Né dans le département actuel de la Manche comme HUARD, Jean-François LEGROS est le fils de François et de Marguerite née DUCHEMIN. Il est baptisé le 18 août 1762 à Beuvron-les-Monts. Il sert de mai 1778 à 1781 comme chirurgien dans la Marine Royale. Embarqué sur l'Atlas, l'Actionnaire, le Transport, l'Intéressant il obtient le grade de chirurgien en second. Il est fait prisonnier des Anglais en 1781 alors qu'il est à bord du vaisseau l'Actionnaire. Après sa libération, il est congédié en 1783. LEGROS devient ensuite capitaine d'infanterie au 2e bataillon d'Ille-et-Vilaine le 10 septembre 1791. Il est blessé à la cuisse à la bataille de Neerwinden le 18 mars 1793. Le 22 septembre 1794, il passe à la 31e demi-brigade d'infanterie de ligne qui devient la 42e demi-brigade le 20 février 1796. Après les campagnes à l'armée du Nord (1793 - 95) à celle d'Italie (1796) puis aux armées du Nord, d'Allemagne, de Batavie et du Rhin (1797 - 1800) HUARD devient son colonel le 18 mars 1800. Il ne le quitte plus que pour prendre sa retraite le 5 avril 1804 après les campagnes du Rhin, d'Helvétie et d'Italie. Il touche une retraite de 800 Francs après 23 ans 1 mois et 24 jours de service. LEGROS est un homme de confiance de HUARD : "C'est un fort bon officier et que j'estime beaucoup." C'est à lui que HUARD confie en 1801, la montre qu'il offre à sa soeur Marie-Madeleine HUARD épouse BARBOT en lui disant : "Reçois le (le capitaine LEGROS) comme tu me recevrais." (Lettre n° 2). LEGROS effectue pour cela le trajet Landau - Saint-Servan.
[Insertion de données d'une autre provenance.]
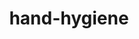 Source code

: --- 
layout: branching-narrative
permalink: "/modules/introduction/hand-hygiene/"
title: hand-hygiene

#FIRST LEVEL
questions: 
  - question: Ms. Patel offered me a towel to dry my hands after washing in her home. I thank her and…
    link: 1
    background: hand-hygiene/q1.jpg
    answers:
      - answer:
        text: Dry my hands with the towel offered. It is important to build trust and not offend her.
        link: 1a
   
      - answer:
        text: Walk away with wet hands. I don’t mind offending her.
        link: 1b

#SECOND LEVEL

  - question: My next steps are to…
    link: 1a
    background: hand-hygiene/q2.jpg
    answers:
      - answer:
        text: Take the first opportunity while still in Ms. Patel’s home to sanitize my hands with my pre-packed sanitizer and paper towels.
        feedback: While it is important to build trust with clients it is critical to maintain best practice in hygiene. Avoid client’s towels as these are considered a potential source of contamination.  In the client’s home, always use your pre-packed VCH approved  supply of soap and hand sanitizer with paper towels.
        link: 2a
        background: hand-hygiene/2a.jpg
   
      - answer:
        text: I wait until I finish the visit and in my car for a thorough post-visit hand sanitation.
        feedback: "Waiting to sanitize your hands means a higher risk of infection: Anything touched from the time of contamination is also considered contaminated.  In the client’s home, always use your pre-packed VCH approved  supply of soap and hand sanitizer with paper towels."
        link: 2b
        background: hand-hygiene/2b.jpg


  - question: My next steps are to…
    link: 1b
    background: hand-hygiene/q3.jpg
    answers:
      - answer:
        text: Continue the visit as planned knowing that I have avoided potential infection.
        feedback: Infection control is critical for the community nurse and it is wise to avoid the client’s towel. However while doing so try to build trust with your client in other ways.  In the client’s home, always use your pre-packed VCH approved  supply of soap and hand sanitizer with paper towels. 
        link: 3a
        background: hand-hygiene/3a.jpg
   
      - answer:
        text: Kindly explain that I brought my own hand hygiene supplies.
        feedback: Congratulations, this is the best alternative.  You are right to gently reject your client’s offer and follow best practice for hand hygiene.  Have your VCH approved supply of soap and hand sanitizer with paper towels packed and ready to use in the clients’ home.
        link: 3b
        background: hand-hygiene/3b.jpg

---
Montre offerte par le général HUARD à sa soeur Marie-Madeleine BARBOT (original Daniel CHABOCHE)

 

2. Le capitaine Marie Thomas HAREL (Rennes 14.7.1751 - )

Dragon au 6e régiment du 15 mars 1775 au 18 septembre 1779, il est quartier-maître du 1er bataillon d'Ille-et-Vilaine le 10 septembre 1791. HAREL est nommé lieutenant le 21 décembre 1794 puis capitaine le 20 avril 1795 à la 31e demi-brigade d'infanterie de ligne qui devient ensuite la 42e demi-brigade. Il est blessé le 10 septembre 1799 au nord de la Hollande, d'un coup de feu qui lui traverse le pied. Après la retraite de LEGROS, c'est à HAREL, plus âgé que lui de 9 ans, que HUARD confie ses missions de confiance, comme la remise d'argent à sa soeur Marie-Madeleine HUARD épouse BARBOT pour l'éducation de son fils Alexandre, en 1804 et 1805.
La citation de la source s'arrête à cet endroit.